During her speech, Ms Solomon spoke of the conflict of interest that was raised in Private Eye earlier in the month, and criticised the council for going ahead with the demolition after it emerged it did not have all the required planning consent . She called the subsequent consultation “ludicrous and undemocratic since it occurs alongside demolition, too late for our objections to count”.

But it was in her closing statement that the Marlborough mother let rip at the council.

She said: “The iconic Marlborough School has been part of our neighbourhood for 137 years.

"It is appalling that, having survived two world wars, the destruction of this building should finally come at the hands of a morally-corrupt Council; a council colluding with developers and hell-bent on swelling its cash reserves at the expense of our heritage and our children’s playgrounds, to the blatant disregard of tax-paying residents.

“However, egos, lies and fat bank accounts aside, let us not forget the fact of the matter which is that Marlborough School, the earliest and arguably finest example of a Victorian Board School in this borough, could and should, outlive everyone here in this room today.”

Later in the same meeting, the review of petitions procedure was also discussed.

But Labour group opposition leader Robert Atkinson called the move “undemocratic and unhelpful”.

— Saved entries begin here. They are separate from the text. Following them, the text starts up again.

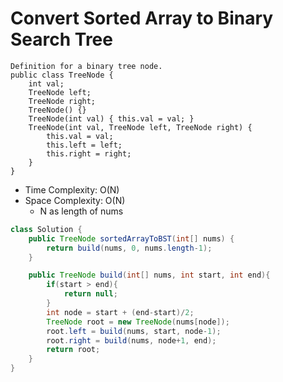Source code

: # Convert Sorted Array to Binary Search Tree

```
Definition for a binary tree node.
public class TreeNode {
    int val;
    TreeNode left;
    TreeNode right;
    TreeNode() {}
    TreeNode(int val) { this.val = val; }
    TreeNode(int val, TreeNode left, TreeNode right) {
        this.val = val;
        this.left = left;
        this.right = right;
    }
}
```

- Time Complexity: O(N)
- Space Complexity: O(N)
  - N as length of nums

```java
class Solution {
    public TreeNode sortedArrayToBST(int[] nums) {
        return build(nums, 0, nums.length-1);
    }

    public TreeNode build(int[] nums, int start, int end){
        if(start > end){
            return null;
        }
        int node = start + (end-start)/2;
        TreeNode root = new TreeNode(nums[node]);
        root.left = build(nums, start, node-1);
        root.right = build(nums, node+1, end);
        return root;
    }
}
```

Atkinson said it was part of Tory administration plans to reduce the annual number of full council meetings and the length of the meetings from three to two hours: “The procedure of reviewing petitions is being reviewed but our concern is they are going to end it.

"It would be very sad because it’s been very successful, it’s a means by which residents can influence the council.”

He spoke of packed public galleries at meetings and said: “It seems perverse that something that has appealed to public interest won’t be allowed to happen in the future.

"They’re gagging the opposition parties but also gagging their residents.

“Tory councillors are frightened to face their residents, frightened to debate with Labour and frightened to be accountable to electors.”

A K&C spokesperson said the school will continued to serve the community as it has done over the years. He said: “It will do so in a new building with fifty per cent more teaching space and indeed 70 per cent more outdoor play space.”

And addressing the petitions review, he added: “It is likely that the scheme will be reviewed in the near future to ensure that the Council continues to handle the petitions it receives in a timely and appropriate way.”